• _AIM OF THE EXERCISE_: Given the records below, would you repeat exactly the lines that begin at the one containing "No&0.8669&0.8713&0.8722&0.8821\\" and end at the one containing "qwen & appod & H24 & 24 & 5", inclusive?

*** Opening of RECORDED DATA ***

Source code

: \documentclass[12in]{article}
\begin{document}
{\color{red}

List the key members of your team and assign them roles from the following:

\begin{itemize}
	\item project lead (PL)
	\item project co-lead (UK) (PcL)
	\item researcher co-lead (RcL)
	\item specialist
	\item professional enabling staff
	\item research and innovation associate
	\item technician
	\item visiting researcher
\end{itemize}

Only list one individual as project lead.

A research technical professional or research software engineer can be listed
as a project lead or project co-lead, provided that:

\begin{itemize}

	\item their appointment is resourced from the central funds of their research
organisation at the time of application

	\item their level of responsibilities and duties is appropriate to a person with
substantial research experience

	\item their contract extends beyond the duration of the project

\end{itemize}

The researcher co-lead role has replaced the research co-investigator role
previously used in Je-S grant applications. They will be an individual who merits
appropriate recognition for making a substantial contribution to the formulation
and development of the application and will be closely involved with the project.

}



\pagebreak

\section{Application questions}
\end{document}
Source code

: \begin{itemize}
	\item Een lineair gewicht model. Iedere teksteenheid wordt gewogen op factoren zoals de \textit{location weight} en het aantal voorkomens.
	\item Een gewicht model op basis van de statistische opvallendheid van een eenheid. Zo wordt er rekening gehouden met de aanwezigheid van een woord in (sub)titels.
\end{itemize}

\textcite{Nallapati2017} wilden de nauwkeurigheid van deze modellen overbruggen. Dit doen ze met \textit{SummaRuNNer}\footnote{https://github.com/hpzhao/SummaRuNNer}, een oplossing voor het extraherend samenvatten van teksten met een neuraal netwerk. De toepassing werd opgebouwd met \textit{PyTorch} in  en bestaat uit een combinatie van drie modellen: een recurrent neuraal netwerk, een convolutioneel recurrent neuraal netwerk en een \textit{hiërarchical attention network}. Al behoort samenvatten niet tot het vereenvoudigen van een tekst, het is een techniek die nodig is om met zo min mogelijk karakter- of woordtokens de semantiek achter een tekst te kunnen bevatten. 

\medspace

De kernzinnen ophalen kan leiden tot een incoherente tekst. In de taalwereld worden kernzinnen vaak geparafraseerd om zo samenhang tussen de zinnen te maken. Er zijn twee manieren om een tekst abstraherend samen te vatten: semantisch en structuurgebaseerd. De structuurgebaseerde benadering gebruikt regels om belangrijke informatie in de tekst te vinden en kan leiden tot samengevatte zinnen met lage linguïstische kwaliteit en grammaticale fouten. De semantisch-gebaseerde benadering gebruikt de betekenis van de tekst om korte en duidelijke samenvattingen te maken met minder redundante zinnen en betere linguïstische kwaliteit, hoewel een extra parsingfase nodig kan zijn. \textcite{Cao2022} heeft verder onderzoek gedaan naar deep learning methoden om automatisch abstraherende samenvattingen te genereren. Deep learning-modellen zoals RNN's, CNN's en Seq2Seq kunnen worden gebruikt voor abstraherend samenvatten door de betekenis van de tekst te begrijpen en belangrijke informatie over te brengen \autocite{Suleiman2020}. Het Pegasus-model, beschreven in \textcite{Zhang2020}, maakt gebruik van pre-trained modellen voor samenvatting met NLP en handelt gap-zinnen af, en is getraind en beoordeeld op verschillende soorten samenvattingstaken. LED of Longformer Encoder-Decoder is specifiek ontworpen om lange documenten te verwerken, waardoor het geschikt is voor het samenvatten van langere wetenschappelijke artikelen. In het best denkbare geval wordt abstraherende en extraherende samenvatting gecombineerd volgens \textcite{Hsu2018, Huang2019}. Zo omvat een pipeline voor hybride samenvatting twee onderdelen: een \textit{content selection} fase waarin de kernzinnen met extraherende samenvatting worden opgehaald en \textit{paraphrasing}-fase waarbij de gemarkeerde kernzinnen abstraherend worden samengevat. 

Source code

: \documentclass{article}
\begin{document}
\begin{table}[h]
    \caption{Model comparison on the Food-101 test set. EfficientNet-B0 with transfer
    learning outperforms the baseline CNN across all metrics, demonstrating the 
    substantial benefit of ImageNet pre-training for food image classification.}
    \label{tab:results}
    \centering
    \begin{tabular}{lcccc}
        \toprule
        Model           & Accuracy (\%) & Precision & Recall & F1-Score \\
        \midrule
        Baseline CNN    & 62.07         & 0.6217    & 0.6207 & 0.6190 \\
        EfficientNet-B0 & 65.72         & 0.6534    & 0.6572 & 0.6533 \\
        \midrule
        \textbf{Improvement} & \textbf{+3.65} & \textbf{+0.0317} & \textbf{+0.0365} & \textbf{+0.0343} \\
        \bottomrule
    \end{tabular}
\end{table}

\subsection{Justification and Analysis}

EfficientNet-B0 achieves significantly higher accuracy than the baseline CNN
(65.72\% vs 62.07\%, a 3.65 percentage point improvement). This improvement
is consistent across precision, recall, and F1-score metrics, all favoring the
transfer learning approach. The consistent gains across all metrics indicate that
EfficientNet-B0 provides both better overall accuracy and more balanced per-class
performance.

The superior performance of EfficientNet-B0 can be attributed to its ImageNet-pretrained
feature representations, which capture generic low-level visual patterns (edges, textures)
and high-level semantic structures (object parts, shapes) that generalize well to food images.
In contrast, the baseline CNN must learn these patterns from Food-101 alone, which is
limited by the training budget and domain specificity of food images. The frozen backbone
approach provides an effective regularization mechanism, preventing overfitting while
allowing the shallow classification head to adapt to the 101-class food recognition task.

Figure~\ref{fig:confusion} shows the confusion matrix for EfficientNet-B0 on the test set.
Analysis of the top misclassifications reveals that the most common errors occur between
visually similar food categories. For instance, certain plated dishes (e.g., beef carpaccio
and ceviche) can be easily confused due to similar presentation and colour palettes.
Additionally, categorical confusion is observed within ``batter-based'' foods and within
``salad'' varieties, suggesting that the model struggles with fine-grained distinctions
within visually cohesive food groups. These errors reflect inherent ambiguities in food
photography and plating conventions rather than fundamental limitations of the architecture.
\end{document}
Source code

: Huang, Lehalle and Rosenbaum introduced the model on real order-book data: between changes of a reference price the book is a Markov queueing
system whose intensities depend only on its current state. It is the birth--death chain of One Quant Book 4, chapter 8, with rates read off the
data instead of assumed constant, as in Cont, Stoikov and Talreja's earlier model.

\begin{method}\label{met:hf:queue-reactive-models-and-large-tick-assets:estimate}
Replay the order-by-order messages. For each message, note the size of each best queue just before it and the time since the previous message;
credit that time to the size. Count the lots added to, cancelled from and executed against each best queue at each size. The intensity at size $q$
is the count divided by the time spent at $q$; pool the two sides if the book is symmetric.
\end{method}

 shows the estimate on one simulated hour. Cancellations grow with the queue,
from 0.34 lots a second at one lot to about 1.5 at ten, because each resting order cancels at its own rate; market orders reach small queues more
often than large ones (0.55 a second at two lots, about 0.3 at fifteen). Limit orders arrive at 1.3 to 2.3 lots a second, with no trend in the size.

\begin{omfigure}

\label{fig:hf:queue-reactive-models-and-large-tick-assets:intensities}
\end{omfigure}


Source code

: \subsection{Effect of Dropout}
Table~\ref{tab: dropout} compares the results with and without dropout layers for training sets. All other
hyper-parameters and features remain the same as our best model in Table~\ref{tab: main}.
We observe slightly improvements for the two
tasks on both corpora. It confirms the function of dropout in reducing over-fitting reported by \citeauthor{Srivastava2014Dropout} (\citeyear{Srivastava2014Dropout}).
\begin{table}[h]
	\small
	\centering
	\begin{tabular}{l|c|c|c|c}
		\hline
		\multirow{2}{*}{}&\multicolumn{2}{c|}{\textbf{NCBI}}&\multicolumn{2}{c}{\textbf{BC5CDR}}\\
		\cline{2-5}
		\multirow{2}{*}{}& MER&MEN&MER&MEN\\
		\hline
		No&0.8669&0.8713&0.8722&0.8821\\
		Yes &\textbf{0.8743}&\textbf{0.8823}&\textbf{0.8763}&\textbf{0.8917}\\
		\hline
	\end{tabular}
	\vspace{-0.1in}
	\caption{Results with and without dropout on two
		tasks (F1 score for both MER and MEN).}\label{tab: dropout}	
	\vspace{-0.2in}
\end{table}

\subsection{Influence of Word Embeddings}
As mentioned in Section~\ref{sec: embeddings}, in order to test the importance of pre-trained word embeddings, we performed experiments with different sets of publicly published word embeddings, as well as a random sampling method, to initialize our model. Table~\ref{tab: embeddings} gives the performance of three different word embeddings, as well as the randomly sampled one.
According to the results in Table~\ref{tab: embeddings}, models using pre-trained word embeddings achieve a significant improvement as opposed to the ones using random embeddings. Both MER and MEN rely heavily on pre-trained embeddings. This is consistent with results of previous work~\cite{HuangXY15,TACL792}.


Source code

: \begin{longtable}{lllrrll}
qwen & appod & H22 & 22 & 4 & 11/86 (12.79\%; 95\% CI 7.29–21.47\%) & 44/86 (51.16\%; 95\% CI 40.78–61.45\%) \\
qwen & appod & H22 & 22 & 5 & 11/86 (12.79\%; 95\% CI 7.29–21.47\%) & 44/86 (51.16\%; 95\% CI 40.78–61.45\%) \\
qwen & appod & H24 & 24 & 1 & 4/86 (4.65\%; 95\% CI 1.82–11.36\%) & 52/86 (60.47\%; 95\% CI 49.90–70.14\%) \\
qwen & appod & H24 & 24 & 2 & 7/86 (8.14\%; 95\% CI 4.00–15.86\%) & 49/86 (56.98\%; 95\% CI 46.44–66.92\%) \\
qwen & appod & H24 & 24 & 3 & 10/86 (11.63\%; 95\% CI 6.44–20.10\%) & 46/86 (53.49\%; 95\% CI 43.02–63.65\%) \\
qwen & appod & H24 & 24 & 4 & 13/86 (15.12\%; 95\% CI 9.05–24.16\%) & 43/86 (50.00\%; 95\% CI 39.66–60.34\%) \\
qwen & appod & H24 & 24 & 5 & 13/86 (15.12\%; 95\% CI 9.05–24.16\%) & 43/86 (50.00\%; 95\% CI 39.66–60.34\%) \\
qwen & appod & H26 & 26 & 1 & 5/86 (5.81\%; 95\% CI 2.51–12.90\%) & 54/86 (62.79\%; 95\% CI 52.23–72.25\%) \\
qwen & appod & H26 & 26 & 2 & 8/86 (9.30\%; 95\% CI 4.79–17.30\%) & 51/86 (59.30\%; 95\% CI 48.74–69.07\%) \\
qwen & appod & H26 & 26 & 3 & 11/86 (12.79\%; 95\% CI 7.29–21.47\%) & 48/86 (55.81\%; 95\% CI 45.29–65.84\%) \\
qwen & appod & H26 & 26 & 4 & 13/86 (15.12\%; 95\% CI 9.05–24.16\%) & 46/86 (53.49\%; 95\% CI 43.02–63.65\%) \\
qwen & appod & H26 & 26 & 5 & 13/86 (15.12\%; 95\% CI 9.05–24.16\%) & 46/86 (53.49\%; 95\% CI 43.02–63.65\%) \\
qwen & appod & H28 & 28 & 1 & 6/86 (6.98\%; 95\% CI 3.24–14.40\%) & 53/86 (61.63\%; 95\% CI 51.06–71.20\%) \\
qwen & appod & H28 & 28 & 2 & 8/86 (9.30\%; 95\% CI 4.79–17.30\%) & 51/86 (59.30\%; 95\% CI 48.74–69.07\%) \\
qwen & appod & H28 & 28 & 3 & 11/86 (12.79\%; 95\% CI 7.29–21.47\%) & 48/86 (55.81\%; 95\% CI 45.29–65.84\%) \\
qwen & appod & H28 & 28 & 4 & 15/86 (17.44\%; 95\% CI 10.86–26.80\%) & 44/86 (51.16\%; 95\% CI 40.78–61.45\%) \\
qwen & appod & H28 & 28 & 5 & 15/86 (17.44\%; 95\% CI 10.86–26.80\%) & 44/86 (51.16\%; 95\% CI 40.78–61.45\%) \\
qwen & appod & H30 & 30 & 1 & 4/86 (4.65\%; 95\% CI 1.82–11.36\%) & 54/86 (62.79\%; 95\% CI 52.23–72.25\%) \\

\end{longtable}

*** Close of RECORDED DATA ***

• _OUTPUT FOR THIS EXERCISE_:
		No&0.8669&0.8713&0.8722&0.8821\\
		Yes &\textbf{0.8743}&\textbf{0.8823}&\textbf{0.8763}&\textbf{0.8917}\\
		\hline
	\end{tabular}
	\vspace{-0.1in}
	\caption{Results with and without dropout on two
		tasks (F1 score for both MER and MEN).}\label{tab: dropout}	
	\vspace{-0.2in}
\end{table}

\subsection{Influence of Word Embeddings}
As mentioned in Section~\ref{sec: embeddings}, in order to test the importance of pre-trained word embeddings, we performed experiments with different sets of publicly published word embeddings, as well as a random sampling method, to initialize our model. Table~\ref{tab: embeddings} gives the performance of three different word embeddings, as well as the randomly sampled one.
According to the results in Table~\ref{tab: embeddings}, models using pre-trained word embeddings achieve a significant improvement as opposed to the ones using random embeddings. Both MER and MEN rely heavily on pre-trained embeddings. This is consistent with results of previous work~\cite{HuangXY15,TACL792}.


Source code

: \begin{longtable}{lllrrll}
qwen & appod & H22 & 22 & 4 & 11/86 (12.79\%; 95\% CI 7.29–21.47\%) & 44/86 (51.16\%; 95\% CI 40.78–61.45\%) \\
qwen & appod & H22 & 22 & 5 & 11/86 (12.79\%; 95\% CI 7.29–21.47\%) & 44/86 (51.16\%; 95\% CI 40.78–61.45\%) \\
qwen & appod & H24 & 24 & 1 & 4/86 (4.65\%; 95\% CI 1.82–11.36\%) & 52/86 (60.47\%; 95\% CI 49.90–70.14\%) \\
qwen & appod & H24 & 24 & 2 & 7/86 (8.14\%; 95\% CI 4.00–15.86\%) & 49/86 (56.98\%; 95\% CI 46.44–66.92\%) \\
qwen & appod & H24 & 24 & 3 & 10/86 (11.63\%; 95\% CI 6.44–20.10\%) & 46/86 (53.49\%; 95\% CI 43.02–63.65\%) \\
qwen & appod & H24 & 24 & 4 & 13/86 (15.12\%; 95\% CI 9.05–24.16\%) & 43/86 (50.00\%; 95\% CI 39.66–60.34\%) \\
qwen & appod & H24 & 24 & 5 & 13/86 (15.12\%; 95\% CI 9.05–24.16\%) & 43/86 (50.00\%; 95\% CI 39.66–60.34\%) \\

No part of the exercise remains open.